### Supplied material

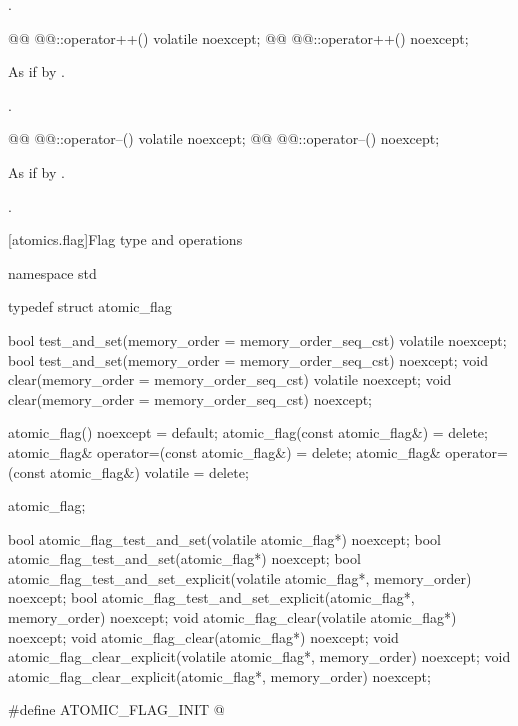\begin{itemdescr}
\pnum
\returns {}.
\end{itemdescr}

%
\begin{itemdecl}
@@ @@::operator++() volatile noexcept;
@@ @@::operator++() noexcept;
\end{itemdecl}

\begin{itemdescr}
\pnum
\effects As if by .

\pnum
\returns {}.
\end{itemdescr}

%
\begin{itemdecl}
@@ @@::operator--() volatile noexcept;
@@ @@::operator--() noexcept;
\end{itemdecl}

\begin{itemdescr}
\pnum
\effects As if by .

\pnum
\returns {}.
\end{itemdescr}

[atomics.flag]{Flag type and operations}

\begin{codeblock}
namespace std {
  typedef struct atomic_flag {
    bool test_and_set(memory_order = memory_order_seq_cst) volatile noexcept;
    bool test_and_set(memory_order = memory_order_seq_cst) noexcept;
    void clear(memory_order = memory_order_seq_cst) volatile noexcept;
    void clear(memory_order = memory_order_seq_cst) noexcept;

    atomic_flag() noexcept = default;
    atomic_flag(const atomic_flag&) = delete;
    atomic_flag& operator=(const atomic_flag&) = delete;
    atomic_flag& operator=(const atomic_flag&) volatile = delete;
  } atomic_flag;

  bool atomic_flag_test_and_set(volatile atomic_flag*) noexcept;
  bool atomic_flag_test_and_set(atomic_flag*) noexcept;
  bool atomic_flag_test_and_set_explicit(volatile atomic_flag*, memory_order) noexcept;
  bool atomic_flag_test_and_set_explicit(atomic_flag*, memory_order) noexcept;
  void atomic_flag_clear(volatile atomic_flag*) noexcept;
  void atomic_flag_clear(atomic_flag*) noexcept;
  void atomic_flag_clear_explicit(volatile atomic_flag*, memory_order) noexcept;
  void atomic_flag_clear_explicit(atomic_flag*, memory_order) noexcept;

  #define ATOMIC_FLAG_INIT @\seebelow@
}
\end{codeblock}

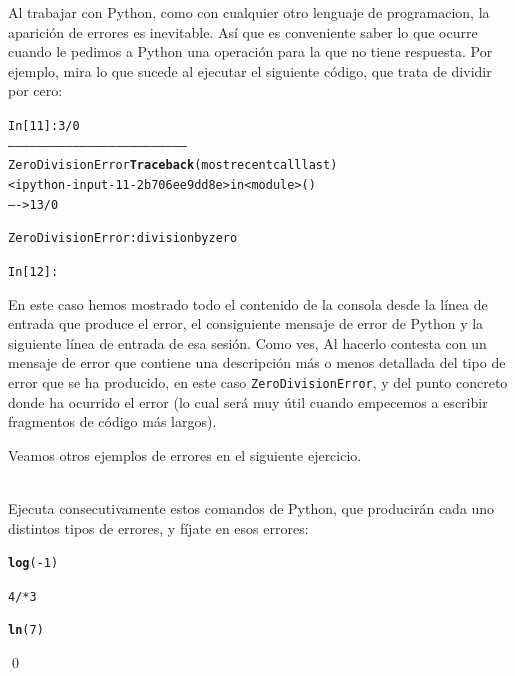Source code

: \documentclass[10pt,a4paper]{article}\usepackage[]{graphicx}\usepackage[]{color}
\makeatletter
\newcommand{\hlnum}[1]{\textcolor[rgb]{0.686,0.059,0.569}{#1}}%
\newcommand{\hlopt}[1]{\textcolor[rgb]{0,0,0}{#1}}%
\newcommand{\hlstd}[1]{\textcolor[rgb]{0.345,0.345,0.345}{#1}}%
\newcommand{\hlkwd}[1]{\textcolor[rgb]{0.737,0.353,0.396}{\textbf{#1}}}%
\newenvironment{kframe}{%
 \def\at@end@of@kframe{}%
 \ifinner\ifhmode%
  \def\at@end@of@kframe{\end{minipage}}%
  \begin{minipage}{\columnwidth}%
 \fi\fi%
 \def\FrameCommand##1{\hskip\@totalleftmargin \hskip-\fboxsep
 \colorbox{shadecolor}{##1}\hskip-\fboxsep
     \hskip-\linewidth \hskip-\@totalleftmargin \hskip\columnwidth}%
 \MakeFramed {\advance\hsize-\width
   \@totalleftmargin\z@ \linewidth\hsize
   \@setminipage}}%
 {\par\unskip\endMakeFramed%
 \at@end@of@kframe}
\newenvironment{knitrout}{}{} %
\newcounter {cont01}
\makeatother
\begin{document}
Al trabajar con Python, como con cualquier otro lenguaje de programacion, la aparición de errores es inevitable. Así que es conveniente saber lo que ocurre cuando le pedimos a Python una operación para la que no tiene respuesta. Por ejemplo, mira lo que sucede al ejecutar el siguiente código, que trata de dividir por cero:
\begin{knitrout}
\color{fgcolor}\begin{kframe}
\begin{alltt}
In [11]: 3 / 0
---------------------------------------------------------------------------
ZeroDivisionError                         \hlkwd{Traceback} (most recent call last)
<ipython-input-11-2b706ee9dd8e> in <module>()
----> 1 3 / 0

ZeroDivisionError: division by zero

In [12]:
\end{alltt}
\end{kframe}
\end{knitrout}
En este caso hemos mostrado todo el contenido de la consola desde la línea de entrada que produce el error, el consiguiente mensaje de error de Python y la siguiente línea de entrada de esa sesión. Como ves, Al hacerlo contesta con un mensaje de error que contiene una descripción más o menos detallada del tipo de error que se ha producido, en este caso {\tt ZeroDivisionError}, y del punto concreto donde ha ocurrido el error (lo cual será muy útil cuando empecemos a escribir fragmentos de código más largos).

Veamos otros ejemplos de errores en el siguiente ejercicio.
\begin{ejercicio}
\label{tut02:ejercicio03}
\quad\\
Ejecuta consecutivamente estos comandos de Python, que producirán cada uno distintos tipos de errores, y fíjate en esos errores:
\begin{knitrout}
\color{fgcolor}\begin{kframe}
\begin{alltt}
\hlkwd{log}\hlstd{(}\hlopt{-}\hlnum{1}\hlstd{)}
\end{alltt}
\end{kframe}
\end{knitrout}
\begin{knitrout}
\color{fgcolor}\begin{kframe}
\begin{alltt}
4/*3
\end{alltt}
\end{kframe}
\end{knitrout}
\begin{knitrout}
\color{fgcolor}\begin{kframe}
\begin{alltt}
\hlkwd{ln}\hlstd{(}\hlnum{7}\hlstd{)}
\end{alltt}
\end{kframe}
\end{knitrout}
\qed
\end{ejercicio}
\end{document}
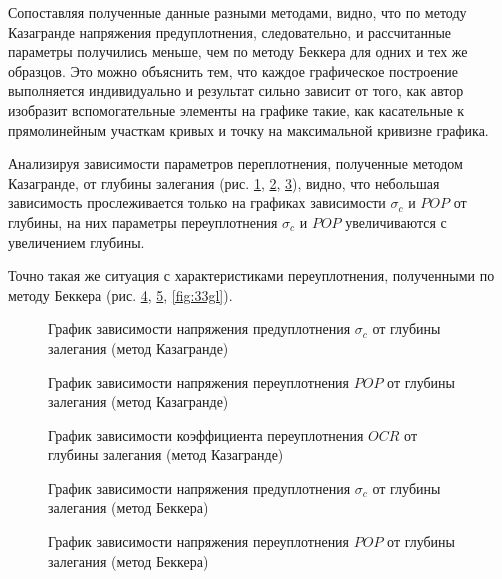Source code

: Сопоставляя полученные данные разными методами, 
видно, что по методу Казагранде напряжения предуплотнения, 
следовательно, и рассчитанные параметры получились 
меньше, чем по методу Беккера для одних и тех же образцов.
Это можно объяснить тем, что каждое графическое построение 
выполняется индивидуально и результат сильно зависит от 
того, как автор изобразит вспомогательные элементы 
на графике такие, как касательные к прямолинейным участкам 
кривых и точку на максимальной кривизне графика.

Анализируя зависимости параметров переплотнения, 
полученные методом Казагранде, от глубины залегания 
(рис. \ref{fig:1gl}, \ref{fig:2gl}, \ref{fig:3gl}), 
видно, что небольшая зависимость прослеживается только  
на графиках зависимости $\sigma_c$ и $POP$ от глубины, на 
них параметры переуплотнения $\sigma_c$ и $POP$ увеличиваются 
с увеличением глубины. 

Точно такая же ситуация с характеристиками 
переуплотнения, полученными по методу Беккера (рис. \ref{fig:11gl}, \ref{fig:22gl}, \ref{fig:33gl}).

\begin{figure}[ht]
  \caption{График зависимости напряжения предуплотнения $\sigma_c$ от глубины залегания (метод Казагранде)}\label{fig:1gl}
\end{figure}

\begin{figure}[h!]
  \caption{График зависимости напряжения переуплотнения $POP$ от глубины залегания (метод Казагранде)}\label{fig:2gl}
\end{figure}

\begin{figure}[h!]
  \caption{График зависимости коэффициента переуплотнения $OCR$ от глубины залегания (метод Казагранде)}\label{fig:3gl}
\end{figure}

\begin{figure}[h!]
  \caption{График зависимости напряжения предуплотнения $\sigma_c$ от глубины залегания (метод Беккера)}\label{fig:11gl}
\end{figure}

\begin{figure}[h!]
  \caption{График зависимости напряжения переуплотнения $POP$ от глубины залегания (метод Беккера)}\label{fig:22gl}
\end{figure}

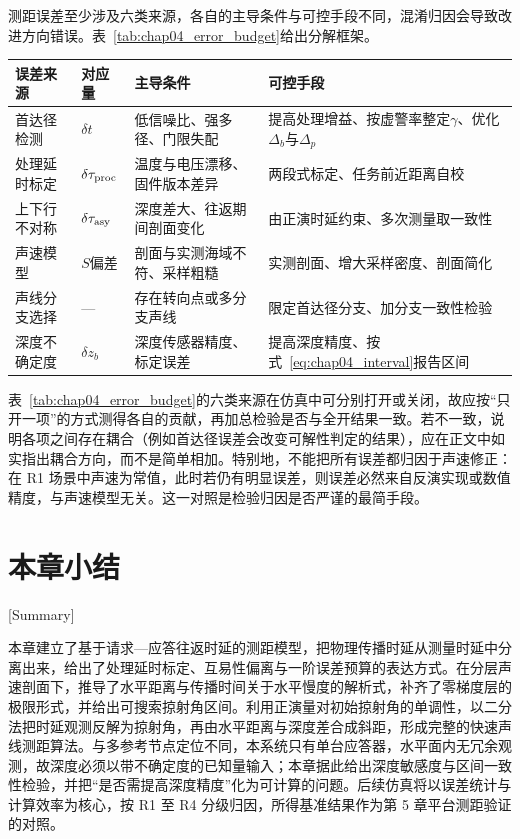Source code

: 测距误差至少涉及六类来源，各自的主导条件与可控手段不同，混淆归因会导致改进方向错误。表~\ref{tab:chap04_error_budget}给出分解框架。

\begin{table}[htbp]
 \vspace{0.5em}\centering\wuhao
 \begin{tabularx}{\linewidth}{@{}l l X X@{}}
 \toprule[1.5pt]
 误差来源 & 对应量 & 主导条件 & 可控手段\\
 \midrule[1pt]
 首达径检测 & $\delta t$ & 低信噪比、强多径、门限失配 & 提高处理增益、按虚警率整定$\gamma$、优化$\Delta_b$与$\Delta_p$\\
 处理延时标定 & $\delta\tau_{\rm proc}$ & 温度与电压漂移、固件版本差异 & 两段式标定、任务前近距离自校\\
 上下行不对称 & $\delta\tau_{\rm asy}$ & 深度差大、往返期间剖面变化 & 由正演时延约束、多次测量取一致性\\
 声速模型 & $S$偏差 & 剖面与实测海域不符、采样粗糙 & 实测剖面、增大采样密度、剖面简化\\
 声线分支选择 & — & 存在转向点或多分支声线 & 限定首达径分支、加分支一致性检验\\
 深度不确定度 & $\delta z_b$ & 深度传感器精度、标定误差 & 提高深度精度、按式~\eqref{eq:chap04_interval}报告区间\\
 \bottomrule[1.5pt]
 \end{tabularx}
\end{table}

表~\ref{tab:chap04_error_budget}的六类来源在仿真中可分别打开或关闭，故应按“只开一项”的方式测得各自的贡献，再加总检验是否与全开结果一致。若不一致，说明各项之间存在耦合（例如首达径误差会改变可解性判定的结果），应在正文中如实指出耦合方向，而不是简单相加。特别地，不能把所有误差都归因于声速修正：在 R1 场景中声速为常值，此时若仍有明显误差，则误差必然来自反演实现或数值精度，与声速模型无关。这一对照是检验归因是否严谨的最简手段。

\section{本章小结}[Summary]

本章建立了基于请求—应答往返时延的测距模型，把物理传播时延从测量时延中分离出来，给出了处理延时标定、互易性偏离与一阶误差预算的表达方式。在分层声速剖面下，推导了水平距离与传播时间关于水平慢度的解析式，补齐了零梯度层的极限形式，并给出可搜索掠射角区间。利用正演量对初始掠射角的单调性，以二分法把时延观测反解为掠射角，再由水平距离与深度差合成斜距，形成完整的快速声线测距算法。与多参考节点定位不同，本系统只有单台应答器，水平面内无冗余观测，故深度必须以带不确定度的已知量输入；本章据此给出深度敏感度与区间一致性检验，并把“是否需提高深度精度”化为可计算的问题。后续仿真将以误差统计与计算效率为核心，按 R1 至 R4 分级归因，所得基准结果作为第 5 章平台测距验证的对照。

\FloatBarrier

### Exercise objective
Find the word "operator" in the entries, then copy out every line that has it.

### Response to the task
@@ @@::operator++() volatile noexcept;
@@ @@::operator++() noexcept;
@@ @@::operator--() volatile noexcept;
@@ @@::operator--() noexcept;
    atomic_flag& operator=(const atomic_flag&) = delete;
    atomic_flag& operator=(const atomic_flag&) volatile = delete;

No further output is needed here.